PROBLEM TO WORK ON | Go through the entries below and copy each line that holds the word "multimedia".

++++++++++

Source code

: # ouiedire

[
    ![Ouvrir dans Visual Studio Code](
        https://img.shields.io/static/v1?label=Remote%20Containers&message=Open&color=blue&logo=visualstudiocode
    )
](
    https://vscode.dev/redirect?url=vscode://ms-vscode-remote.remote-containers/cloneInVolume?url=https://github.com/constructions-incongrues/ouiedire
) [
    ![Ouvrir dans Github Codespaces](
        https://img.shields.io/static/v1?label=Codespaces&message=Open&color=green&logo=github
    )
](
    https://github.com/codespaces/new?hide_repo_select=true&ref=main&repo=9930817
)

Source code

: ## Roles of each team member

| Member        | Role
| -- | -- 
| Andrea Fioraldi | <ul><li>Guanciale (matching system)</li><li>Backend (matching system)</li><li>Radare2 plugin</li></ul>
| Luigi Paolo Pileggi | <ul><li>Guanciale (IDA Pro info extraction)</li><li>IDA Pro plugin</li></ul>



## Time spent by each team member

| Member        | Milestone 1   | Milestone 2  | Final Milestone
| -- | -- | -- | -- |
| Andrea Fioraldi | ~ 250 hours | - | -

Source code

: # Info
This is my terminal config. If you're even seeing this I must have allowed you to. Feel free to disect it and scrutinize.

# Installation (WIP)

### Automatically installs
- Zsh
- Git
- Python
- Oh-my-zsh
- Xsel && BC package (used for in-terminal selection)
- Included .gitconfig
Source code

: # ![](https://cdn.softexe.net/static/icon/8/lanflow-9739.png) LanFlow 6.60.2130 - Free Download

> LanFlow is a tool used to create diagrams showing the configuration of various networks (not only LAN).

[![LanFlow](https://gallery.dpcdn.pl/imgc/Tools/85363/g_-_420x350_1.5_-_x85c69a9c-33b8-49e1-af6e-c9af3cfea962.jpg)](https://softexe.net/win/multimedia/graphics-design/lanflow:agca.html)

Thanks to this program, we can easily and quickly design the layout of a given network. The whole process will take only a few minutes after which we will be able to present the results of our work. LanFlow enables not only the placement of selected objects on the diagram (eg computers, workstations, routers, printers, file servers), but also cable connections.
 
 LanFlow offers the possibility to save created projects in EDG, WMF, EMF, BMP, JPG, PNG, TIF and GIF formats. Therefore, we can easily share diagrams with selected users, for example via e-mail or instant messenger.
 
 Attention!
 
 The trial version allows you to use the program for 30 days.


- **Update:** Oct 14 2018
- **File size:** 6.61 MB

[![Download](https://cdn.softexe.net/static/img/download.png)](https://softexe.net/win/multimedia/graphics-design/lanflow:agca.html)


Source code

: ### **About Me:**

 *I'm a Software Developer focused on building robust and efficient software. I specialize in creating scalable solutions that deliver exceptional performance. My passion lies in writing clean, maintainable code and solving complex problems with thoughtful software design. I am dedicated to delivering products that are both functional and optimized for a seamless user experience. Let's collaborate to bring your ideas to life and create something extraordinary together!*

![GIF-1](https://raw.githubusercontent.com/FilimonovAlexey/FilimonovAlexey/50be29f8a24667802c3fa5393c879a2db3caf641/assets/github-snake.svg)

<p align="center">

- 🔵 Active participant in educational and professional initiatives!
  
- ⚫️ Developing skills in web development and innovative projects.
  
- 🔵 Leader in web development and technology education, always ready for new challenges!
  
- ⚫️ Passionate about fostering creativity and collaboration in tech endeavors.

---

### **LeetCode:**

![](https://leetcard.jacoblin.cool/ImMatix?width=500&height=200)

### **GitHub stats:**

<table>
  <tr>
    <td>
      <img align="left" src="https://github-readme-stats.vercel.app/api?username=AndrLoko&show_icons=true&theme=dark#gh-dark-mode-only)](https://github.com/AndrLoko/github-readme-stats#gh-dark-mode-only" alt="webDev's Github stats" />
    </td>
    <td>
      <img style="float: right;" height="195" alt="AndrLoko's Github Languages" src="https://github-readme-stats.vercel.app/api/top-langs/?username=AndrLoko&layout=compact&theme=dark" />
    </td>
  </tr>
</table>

++++++++++

FINISHED TASK |
[![LanFlow](https://gallery.dpcdn.pl/imgc/Tools/85363/g_-_420x350_1.5_-_x85c69a9c-33b8-49e1-af6e-c9af3cfea962.jpg)](https://softexe.net/win/multimedia/graphics-design/lanflow:agca.html)
[![Download](https://cdn.softexe.net/static/img/download.png)](https://softexe.net/win/multimedia/graphics-design/lanflow:agca.html)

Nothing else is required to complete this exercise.